Despite the mentioned limitations, our study found an association between PM2.5 concentration and the risk of MS relapse. Through technical improvements in the collection and analysis of air pollution data, future studies should investigate the specific effect of each component of fine particle and include ambulatory measurement in order to guide long-term measures to address the issue of air quality.

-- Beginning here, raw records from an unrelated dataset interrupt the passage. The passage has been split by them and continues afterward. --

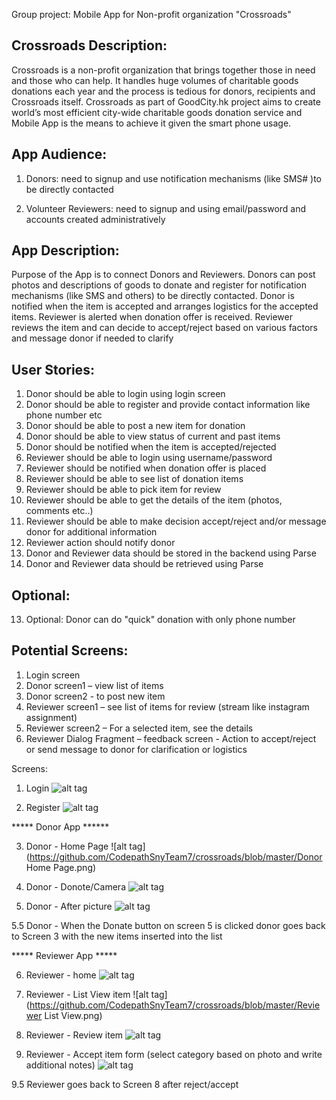 

Group project: Mobile App for Non-profit organization "Crossroads"

Crossroads Description:
----------------------
Crossroads is a non-profit organization that brings together those in need and those who can help. It handles huge volumes of charitable goods donations each year and the process is tedious for donors, recipients and Crossroads itself.  Crossroads as part of GoodCity.hk project aims to create world’s most efficient city-wide charitable goods donation service and Mobile App is the means to achieve it given the smart phone usage.

App Audience:
------------
1.	Donors: need to signup and use notification mechanisms (like SMS# )to be directly contacted

2.	Volunteer Reviewers: need to signup and using email/password and accounts created administratively
	
	
App Description:
---------------
Purpose of the App is to connect Donors and Reviewers. 
Donors can post photos and descriptions of goods to donate and register for notification mechanisms (like SMS and others) to be directly contacted. Donor is notified when the item is accepted and arranges logistics for the accepted items. 
Reviewer is alerted when donation offer is received. Reviewer reviews the item and can decide to accept/reject based on various factors and message donor if needed to clarify


User Stories:
------------

1.	Donor should be able to login using login screen
2.	Donor should be able to register and provide contact information like phone number etc
3.	Donor should be able to post a new item for donation
4.	Donor should be able to view status of current and past items
5.	Donor should be notified when the item is accepted/rejected
6.	Reviewer should be able to login using username/password
7.	Reviewer should be notified when donation offer is placed
8.	Reviewer should be able to see list of donation items
9.	Reviewer should be able to pick item for review
10.	Reviewer should be able to get the details of the item (photos, comments etc..)
11.	Reviewer should be able to make decision accept/reject and/or message donor for additional information
12.	Reviewer action should notify donor
13.	Donor and Reviewer data should be stored in the backend using Parse
14.	Donor and Reviewer data should be retrieved using Parse

Optional:
--------

13.	Optional: Donor can do "quick" donation with only phone number


Potential Screens:
------------------

1.	Login screen
2.	Donor screen1 – view list of items 
3.	Donor screen2 - to post new item
4.	Reviewer screen1 – see list of items for review (stream like instagram assignment)
5.	Reviewer screen2 – For a selected item, see the details
6.	Reviewer Dialog Fragment – feedback screen - Action to accept/reject or send message to donor for clarification or logistics

Screens:

1. Login
![alt tag](https://github.com/CodepathSnyTeam7/crossroads/blob/master/login-screen.png)

2. Register
![alt tag](https://github.com/CodepathSnyTeam7/crossroads/blob/master/Register-screen.png)

***** Donor App ******

3. Donor - Home Page
![alt tag](https://github.com/CodepathSnyTeam7/crossroads/blob/master/Donor Home Page.png)

4. Donor - Donote/Camera
![alt tag](https://github.com/CodepathSnyTeam7/crossroads/blob/master/camera.png)

5. Donor - After picture 
![alt tag](https://github.com/CodepathSnyTeam7/crossroads/blob/master/afterCamera.png)

5.5 Donor - When the Donate button on screen 5 is clicked donor goes back to Screen 3 with the new items inserted into the list


***** Reviewer App *****

6. Reviewer - home
![alt tag](https://github.com/CodepathSnyTeam7/crossroads/blob/master/reviewer-screen-2.png)

7. Reviewer - List View item
![alt tag](https://github.com/CodepathSnyTeam7/crossroads/blob/master/Reviewer List View.png)

8. Reviewer - Review item
![alt tag](https://github.com/CodepathSnyTeam7/crossroads/blob/master/reviewItem.png)

9. Reviewer - Accept item form (select category based on photo and write additional notes)
![alt tag](https://github.com/CodepathSnyTeam7/crossroads/blob/master/acceptDialog.png)

9.5  Reviewer goes back to Screen 8 after reject/accept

Data Availability Statement

The raw data supporting the conclusions of this article will be made available by the authors, without undue reservation.

Ethics Statement

Ethical review and approval was not required for the study on human participants in accordance with the local legislation and institutional requirements. Written informed consent for participation was not required for this study in accordance with the national legislation and the institutional requirements.

Author Contributions

EJ, BS and IA-M were responsible for study conception, design, supervision, interpretation of data, and drafting of the manuscript. EJ was responsible for statistical analysis. BD was responsible for air pollution data management. AC was responsible for air pollution data. All authors contributed to the article and approved the submitted version.

Conflict of Interest

EJ reports reimbursement for conference registration fees, travel expenses, and accommodation from Sanofi Genzyme, outside the submitted work. BS has received fees for advisory boards and lectures from Genzyme, Merck-Serono, Novartis, Teva, and Biogen, and research support from Roche, Genzyme, and Merck-Serono. The remaining authors declare that the research was conducted in the absence of any commercial or financial relationships that could be construed as a potential conflict of interest.